■ Assignment:
Only the lines below starting at the one that contains "El resultado es" and ending at the one that contains "identificador del post." are to be reproduced, exactly and with both ends kept.

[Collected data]
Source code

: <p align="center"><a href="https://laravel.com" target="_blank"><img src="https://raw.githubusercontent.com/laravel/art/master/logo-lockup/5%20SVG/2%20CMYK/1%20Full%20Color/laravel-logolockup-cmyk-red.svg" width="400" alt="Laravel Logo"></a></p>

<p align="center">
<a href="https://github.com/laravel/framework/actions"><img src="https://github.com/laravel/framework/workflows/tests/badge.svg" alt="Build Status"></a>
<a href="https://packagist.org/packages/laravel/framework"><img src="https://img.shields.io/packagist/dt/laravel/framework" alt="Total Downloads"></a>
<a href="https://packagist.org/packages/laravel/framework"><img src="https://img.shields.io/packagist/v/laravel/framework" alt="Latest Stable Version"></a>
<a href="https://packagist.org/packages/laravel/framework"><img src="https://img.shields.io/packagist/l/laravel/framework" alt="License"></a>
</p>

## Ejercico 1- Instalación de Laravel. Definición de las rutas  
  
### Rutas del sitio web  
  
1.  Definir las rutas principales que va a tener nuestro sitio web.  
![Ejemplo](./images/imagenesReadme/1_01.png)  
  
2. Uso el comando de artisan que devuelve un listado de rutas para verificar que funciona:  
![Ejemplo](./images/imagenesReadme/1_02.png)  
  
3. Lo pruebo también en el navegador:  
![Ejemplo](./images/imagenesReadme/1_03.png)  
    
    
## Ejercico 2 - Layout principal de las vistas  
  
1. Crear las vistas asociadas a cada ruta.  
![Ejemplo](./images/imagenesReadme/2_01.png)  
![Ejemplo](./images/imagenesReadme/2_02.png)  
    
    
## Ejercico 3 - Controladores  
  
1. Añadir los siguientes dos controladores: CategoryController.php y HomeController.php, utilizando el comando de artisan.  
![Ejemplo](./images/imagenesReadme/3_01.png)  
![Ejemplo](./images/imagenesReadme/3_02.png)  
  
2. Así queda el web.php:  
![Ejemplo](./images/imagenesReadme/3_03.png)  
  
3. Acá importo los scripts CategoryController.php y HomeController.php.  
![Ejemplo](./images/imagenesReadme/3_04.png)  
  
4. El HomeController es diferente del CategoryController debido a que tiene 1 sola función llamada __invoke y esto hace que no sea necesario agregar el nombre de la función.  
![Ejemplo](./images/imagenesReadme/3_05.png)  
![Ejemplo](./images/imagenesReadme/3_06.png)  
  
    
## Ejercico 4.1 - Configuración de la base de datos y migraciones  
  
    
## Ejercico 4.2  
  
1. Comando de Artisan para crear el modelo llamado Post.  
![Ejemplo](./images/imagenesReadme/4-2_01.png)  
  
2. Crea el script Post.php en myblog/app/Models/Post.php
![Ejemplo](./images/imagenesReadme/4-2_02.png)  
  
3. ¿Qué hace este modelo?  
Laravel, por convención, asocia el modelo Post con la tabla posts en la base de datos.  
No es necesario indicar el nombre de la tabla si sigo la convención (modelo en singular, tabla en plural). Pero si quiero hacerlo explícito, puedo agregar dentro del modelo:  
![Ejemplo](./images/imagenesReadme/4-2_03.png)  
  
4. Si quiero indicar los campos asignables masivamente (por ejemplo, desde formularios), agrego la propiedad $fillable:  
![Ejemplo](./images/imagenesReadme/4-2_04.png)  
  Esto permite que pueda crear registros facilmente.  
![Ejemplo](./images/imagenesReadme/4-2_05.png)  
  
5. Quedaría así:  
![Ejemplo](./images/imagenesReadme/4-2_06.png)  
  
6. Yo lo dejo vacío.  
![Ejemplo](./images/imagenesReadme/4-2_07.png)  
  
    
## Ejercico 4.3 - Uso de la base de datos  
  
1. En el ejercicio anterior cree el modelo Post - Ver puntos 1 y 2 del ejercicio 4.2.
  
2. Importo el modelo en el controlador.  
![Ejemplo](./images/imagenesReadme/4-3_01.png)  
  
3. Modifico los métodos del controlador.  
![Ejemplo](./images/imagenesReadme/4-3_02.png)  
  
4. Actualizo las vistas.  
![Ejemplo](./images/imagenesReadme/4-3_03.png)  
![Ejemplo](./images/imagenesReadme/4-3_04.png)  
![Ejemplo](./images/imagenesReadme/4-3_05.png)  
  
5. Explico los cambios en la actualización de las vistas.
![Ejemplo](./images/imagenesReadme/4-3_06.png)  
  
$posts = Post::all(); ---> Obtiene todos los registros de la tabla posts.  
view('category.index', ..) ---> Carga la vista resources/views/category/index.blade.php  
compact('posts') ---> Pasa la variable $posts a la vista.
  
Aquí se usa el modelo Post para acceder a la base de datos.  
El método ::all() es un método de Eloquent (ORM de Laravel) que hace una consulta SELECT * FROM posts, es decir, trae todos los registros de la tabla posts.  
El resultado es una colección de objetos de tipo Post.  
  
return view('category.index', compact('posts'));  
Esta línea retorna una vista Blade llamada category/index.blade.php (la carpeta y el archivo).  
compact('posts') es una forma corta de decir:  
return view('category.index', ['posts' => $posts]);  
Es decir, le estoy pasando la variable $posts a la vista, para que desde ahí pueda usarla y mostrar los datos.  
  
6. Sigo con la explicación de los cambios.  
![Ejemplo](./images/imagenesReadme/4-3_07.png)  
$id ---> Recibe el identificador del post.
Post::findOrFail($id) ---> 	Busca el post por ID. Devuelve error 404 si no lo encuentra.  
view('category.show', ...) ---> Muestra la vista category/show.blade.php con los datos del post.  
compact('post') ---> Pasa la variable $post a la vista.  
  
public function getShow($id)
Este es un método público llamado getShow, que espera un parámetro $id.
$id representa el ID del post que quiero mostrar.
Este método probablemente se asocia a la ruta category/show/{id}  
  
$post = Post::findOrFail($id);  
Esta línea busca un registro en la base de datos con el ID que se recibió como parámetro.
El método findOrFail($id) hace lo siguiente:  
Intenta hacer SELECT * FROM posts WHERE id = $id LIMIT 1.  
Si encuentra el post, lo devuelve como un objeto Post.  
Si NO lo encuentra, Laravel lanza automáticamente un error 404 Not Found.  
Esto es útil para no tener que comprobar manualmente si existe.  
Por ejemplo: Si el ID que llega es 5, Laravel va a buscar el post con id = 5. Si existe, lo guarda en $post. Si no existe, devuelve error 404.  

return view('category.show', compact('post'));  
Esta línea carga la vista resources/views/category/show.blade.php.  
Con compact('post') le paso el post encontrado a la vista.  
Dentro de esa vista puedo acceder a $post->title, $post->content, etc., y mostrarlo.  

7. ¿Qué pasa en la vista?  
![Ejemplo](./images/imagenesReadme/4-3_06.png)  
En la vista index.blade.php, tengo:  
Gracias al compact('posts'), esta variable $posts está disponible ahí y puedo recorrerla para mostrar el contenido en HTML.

■ Expected answer:
El resultado es una colección de objetos de tipo Post.  
  
return view('category.index', compact('posts'));  
Esta línea retorna una vista Blade llamada category/index.blade.php (la carpeta y el archivo).  
compact('posts') es una forma corta de decir:  
return view('category.index', ['posts' => $posts]);  
Es decir, le estoy pasando la variable $posts a la vista, para que desde ahí pueda usarla y mostrar los datos.  
  
6. Sigo con la explicación de los cambios.  
![Ejemplo](./images/imagenesReadme/4-3_07.png)  
$id ---> Recibe el identificador del post.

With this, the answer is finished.